6.10.21

plus on remue la ...e, plus elle pue


   Billet 321. Attendu qu'une bonne partie de l'année a été consacrée à la Préface de Ricardou, ce qui m'a conduit à l'hypothèse que ses 8 dernières phrases étaient essentielles, les phrases 321 à 328, il m'a paru intéressant d'y consacrer les 8 billets à venir, 321 à 328.

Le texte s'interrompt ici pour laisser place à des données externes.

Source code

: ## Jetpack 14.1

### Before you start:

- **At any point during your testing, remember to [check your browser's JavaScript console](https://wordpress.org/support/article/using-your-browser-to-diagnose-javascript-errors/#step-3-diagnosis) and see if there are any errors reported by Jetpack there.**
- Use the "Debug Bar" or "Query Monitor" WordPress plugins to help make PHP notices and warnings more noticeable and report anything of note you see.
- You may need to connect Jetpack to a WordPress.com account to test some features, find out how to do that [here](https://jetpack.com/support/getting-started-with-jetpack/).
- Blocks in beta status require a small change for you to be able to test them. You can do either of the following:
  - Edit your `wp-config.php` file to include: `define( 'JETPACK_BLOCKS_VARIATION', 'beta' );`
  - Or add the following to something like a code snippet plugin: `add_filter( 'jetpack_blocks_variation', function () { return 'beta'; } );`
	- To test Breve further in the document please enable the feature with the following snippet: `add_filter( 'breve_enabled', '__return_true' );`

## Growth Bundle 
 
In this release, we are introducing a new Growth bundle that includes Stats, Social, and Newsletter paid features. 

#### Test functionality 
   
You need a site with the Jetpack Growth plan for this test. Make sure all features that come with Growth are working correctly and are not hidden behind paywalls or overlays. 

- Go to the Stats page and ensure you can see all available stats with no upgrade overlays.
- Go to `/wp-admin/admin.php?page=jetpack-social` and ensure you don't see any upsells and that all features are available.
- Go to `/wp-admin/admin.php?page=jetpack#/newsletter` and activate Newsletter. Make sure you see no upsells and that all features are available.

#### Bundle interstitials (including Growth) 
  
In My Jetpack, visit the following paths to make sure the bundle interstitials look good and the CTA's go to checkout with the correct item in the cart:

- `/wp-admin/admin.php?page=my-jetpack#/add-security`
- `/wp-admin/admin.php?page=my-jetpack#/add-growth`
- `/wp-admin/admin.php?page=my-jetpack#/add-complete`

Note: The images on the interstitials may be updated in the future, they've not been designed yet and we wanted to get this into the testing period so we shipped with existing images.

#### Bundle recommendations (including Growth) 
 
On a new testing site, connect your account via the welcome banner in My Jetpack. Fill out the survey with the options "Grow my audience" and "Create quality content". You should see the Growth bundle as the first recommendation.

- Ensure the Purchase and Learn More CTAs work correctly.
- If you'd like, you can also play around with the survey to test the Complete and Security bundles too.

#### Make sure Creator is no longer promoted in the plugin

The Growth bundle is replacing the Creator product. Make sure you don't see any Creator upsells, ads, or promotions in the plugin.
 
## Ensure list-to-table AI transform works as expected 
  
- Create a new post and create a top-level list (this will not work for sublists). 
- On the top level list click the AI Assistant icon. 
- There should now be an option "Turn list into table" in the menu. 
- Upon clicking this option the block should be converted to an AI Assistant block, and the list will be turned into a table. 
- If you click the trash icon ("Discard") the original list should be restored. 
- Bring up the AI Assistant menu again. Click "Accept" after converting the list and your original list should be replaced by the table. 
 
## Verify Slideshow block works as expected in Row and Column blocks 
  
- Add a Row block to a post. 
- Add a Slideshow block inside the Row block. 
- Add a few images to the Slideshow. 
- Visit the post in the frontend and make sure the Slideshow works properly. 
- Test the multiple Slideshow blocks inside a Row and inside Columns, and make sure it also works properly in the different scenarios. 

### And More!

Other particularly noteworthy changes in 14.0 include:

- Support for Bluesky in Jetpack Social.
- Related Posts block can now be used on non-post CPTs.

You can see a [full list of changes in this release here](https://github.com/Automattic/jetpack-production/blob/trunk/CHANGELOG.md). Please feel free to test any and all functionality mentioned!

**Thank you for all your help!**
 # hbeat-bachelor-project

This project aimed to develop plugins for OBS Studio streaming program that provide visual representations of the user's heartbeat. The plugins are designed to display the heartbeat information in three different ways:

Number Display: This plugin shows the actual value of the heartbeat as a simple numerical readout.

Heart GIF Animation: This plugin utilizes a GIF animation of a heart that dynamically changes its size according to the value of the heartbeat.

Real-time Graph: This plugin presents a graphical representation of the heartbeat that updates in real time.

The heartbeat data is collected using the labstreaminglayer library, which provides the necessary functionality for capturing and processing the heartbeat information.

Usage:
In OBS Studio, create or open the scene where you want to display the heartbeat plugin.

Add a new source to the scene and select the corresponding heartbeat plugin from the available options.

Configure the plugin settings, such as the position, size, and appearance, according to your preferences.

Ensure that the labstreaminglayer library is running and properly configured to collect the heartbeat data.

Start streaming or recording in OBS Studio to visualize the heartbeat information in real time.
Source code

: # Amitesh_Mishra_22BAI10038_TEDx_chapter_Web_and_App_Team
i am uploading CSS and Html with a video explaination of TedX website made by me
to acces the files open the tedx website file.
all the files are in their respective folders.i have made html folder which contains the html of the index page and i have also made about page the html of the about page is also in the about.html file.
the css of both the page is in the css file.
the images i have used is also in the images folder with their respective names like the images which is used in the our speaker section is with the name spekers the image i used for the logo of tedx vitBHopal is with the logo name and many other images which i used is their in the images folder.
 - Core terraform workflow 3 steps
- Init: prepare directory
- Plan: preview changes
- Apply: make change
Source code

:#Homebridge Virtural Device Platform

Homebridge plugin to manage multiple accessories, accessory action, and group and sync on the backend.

  Revoici donc les 256 mots de la phrase 321:
      Pis encore: puisque, selon mon hypothèse sans doute invraisemblable, vous êtes toujours avec moi, ô le proche visage et votre haleine presque, deux, un seul empan peut-être, suivant la plausible acuité de vos oculaires sphères (mais ne reculez point, voyons, si peu soit-il, qu'alliez-vous rêvasser ?), puisque vous me tenez en quelque espèce, de surcroît, par au moins une main (ne me lâchez pas, dites, il est trop tard), et puisque, du reste, directement ou non, ayant perçu ma silhouette en sa vitrine, vous avez déboursé, pour m'avoir (car vous n'avez pas réussi à me voler, n'est-ce pas ?), certaine mince obole auprès du proxénète, et puisque, dès lors, vous êtes en droit d'exiger que je vous entretienne à cœur ouvert, sachez qu’à force de l’apercevoir (l’image vespérale, je dois le dévoiler, est quasiment obsessionnelle) en train de pourrir pourpre, là-bas, Dieu sait où, loin de mon moi tranquille (qui vous parle de me violer au bord de l'eau ?) avec sa roue, en les obscurs tréfonds de son oblongue boîte en hêtre, je ne sais plus (en l'absence, toujours, d'un quelconque deus ex machina) comment en finir, disons, avec l'actuelle préface, tant votre attention trop soutenue, aiguisée, sans cesse mieux experte, vos curieuses paranoïaques manières d'en détail me scruter entre chevelure et chevilles, et vos exigences minutieuses, si souvent à l'endroit de plusieurs parmi mes syllabes, ô la langueur malgré mes chants, ont persécuté de ténébreux abysses en toit sans répit.
  L'écho début-fin est la syllabe "pi", et un écho immédiat de la phrase est le même mot "ô" aux rangs 15 à partir du début et de la fin.
  Ma première analyse m'avait fait constater qu'entre deux "ô" il y avait 226 mots, la longueur en cm de l'instrument Modulor, ce qui me semblait un écho aux 226 mots de la phrase finale, la phrase 328 en 226 mots, mais le fonds Ricardou de l'IMEC m'a fait constater que les nombres de mots de ces deux phrases avaient varié lors de l'écriture, et donc que la piste du Modulor devait être écartée.
  Ceci dit, je n'ai toujours aucune idée de la portée symétricologique de la dernière phrase, mais ceci viendra peut-être en son temps.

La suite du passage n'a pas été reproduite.